Ritengo che sia necessario un ripensamento generale di molta parte del nostro vivere e del nostro produrre e che tra i ripensamenti da fare ci sia anche quello sulla viticoltura e del senso del fare vino. Da ormai quarant’anni si è affermato il mito degli impianti fitti e delle rese basse e addirittura bassissime, e solo a questo concetto si è surrettiziamente attribuito lo status della qualità, compiendo un’operazione di standardizzazione mai vista prima in viticoltura. Si tratta dunque di un arbitrio, che svilisce il senso gastronomico del vino in favore di una sua visione più edonistica e degustativa, e no, per me non è più vino, questo, almeno non lo è nel suo senso più vero e profondo.
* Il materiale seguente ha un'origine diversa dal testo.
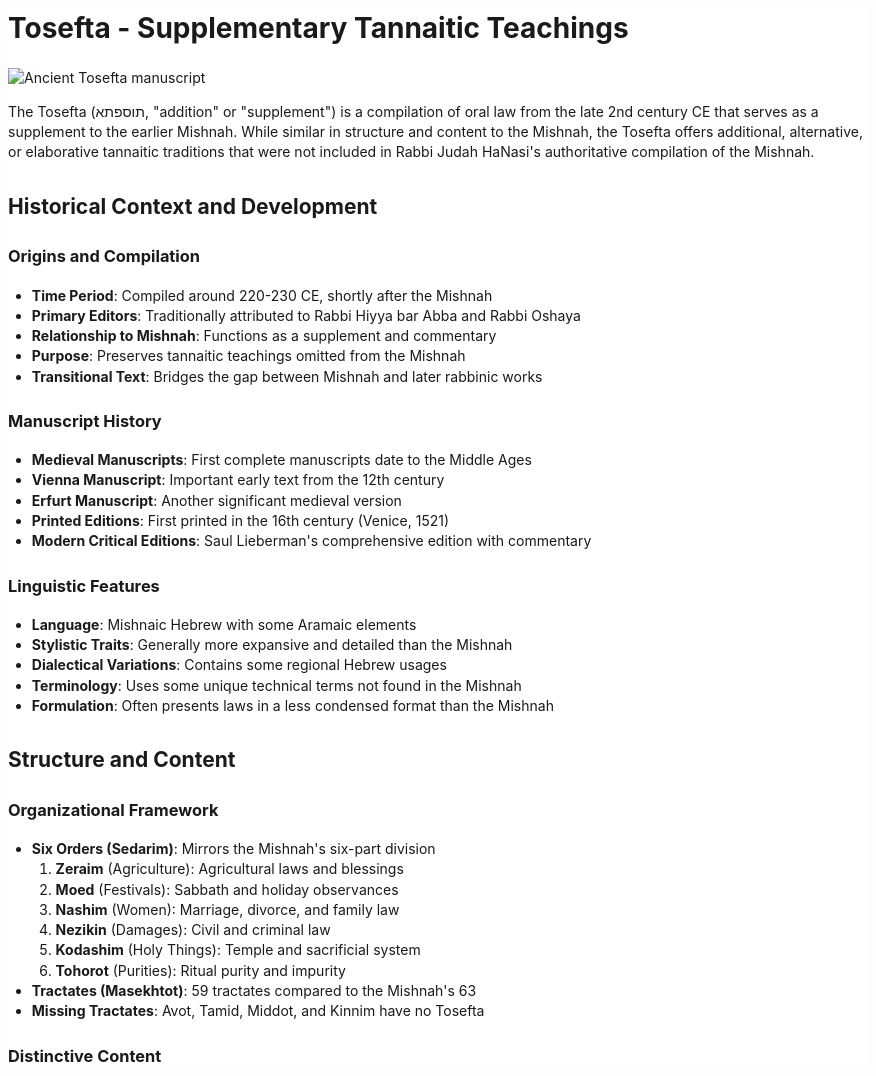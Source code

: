 # Tosefta - Supplementary Tannaitic Teachings

![Ancient Tosefta manuscript](tosefta_manuscript.jpg)

The Tosefta (תוספתא, "addition" or "supplement") is a compilation of oral law from the late 2nd century CE that serves as a supplement to the earlier Mishnah. While similar in structure and content to the Mishnah, the Tosefta offers additional, alternative, or elaborative tannaitic traditions that were not included in Rabbi Judah HaNasi's authoritative compilation of the Mishnah.

## Historical Context and Development

### Origins and Compilation

- **Time Period**: Compiled around 220-230 CE, shortly after the Mishnah
- **Primary Editors**: Traditionally attributed to Rabbi Hiyya bar Abba and Rabbi Oshaya
- **Relationship to Mishnah**: Functions as a supplement and commentary
- **Purpose**: Preserves tannaitic teachings omitted from the Mishnah
- **Transitional Text**: Bridges the gap between Mishnah and later rabbinic works

### Manuscript History

- **Medieval Manuscripts**: First complete manuscripts date to the Middle Ages
- **Vienna Manuscript**: Important early text from the 12th century
- **Erfurt Manuscript**: Another significant medieval version
- **Printed Editions**: First printed in the 16th century (Venice, 1521)
- **Modern Critical Editions**: Saul Lieberman's comprehensive edition with commentary

### Linguistic Features

- **Language**: Mishnaic Hebrew with some Aramaic elements
- **Stylistic Traits**: Generally more expansive and detailed than the Mishnah
- **Dialectical Variations**: Contains some regional Hebrew usages
- **Terminology**: Uses some unique technical terms not found in the Mishnah
- **Formulation**: Often presents laws in a less condensed format than the Mishnah

## Structure and Content

### Organizational Framework

- **Six Orders (Sedarim)**: Mirrors the Mishnah's six-part division
  1. **Zeraim** (Agriculture): Agricultural laws and blessings
  2. **Moed** (Festivals): Sabbath and holiday observances
  3. **Nashim** (Women): Marriage, divorce, and family law
  4. **Nezikin** (Damages): Civil and criminal law
  5. **Kodashim** (Holy Things): Temple and sacrificial system
  6. **Tohorot** (Purities): Ritual purity and impurity
- **Tractates (Masekhtot)**: 59 tractates compared to the Mishnah's 63
- **Missing Tractates**: Avot, Tamid, Middot, and Kinnim have no Tosefta

### Distinctive Content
Vi prego, sospendiamo questa maniera di pensare agli estremi. Mi rendo di giorno in giorno più convinto che costringere la vigna a fare sempre meno uva significhi svilirla alla stregua di una qualunque parte di una macchina produttiva, e non me ne importa nulla, a quel punto, della dimensione dell’azienda, perché l’industrializzazione è una visione economica e talora un’ideologia, e quest’ideologia si insinua nelle menti di molti, anche di chi produce meno. Certo, neppure il troppo è adeguato, e dunque occorre un equilibrio, ma l’equilibrio non è trovare l’artificio agronomico o enologico per compensare l’alcol che continua a impennarsi perché la vigna è stata radicalmente impostata per ottenere la concentrazione del frutto. Si tratta di un circolo vizioso che rischia di portare all’implosione del settore.

Urge un ripensamento, in primis da parte di chi dispensa i giudizi sul vino, perché anche di questi – e forse soprattutto di questo consenso – si nutre l’ideologia del vino che al vino nega la propria originale essenza gastronomica.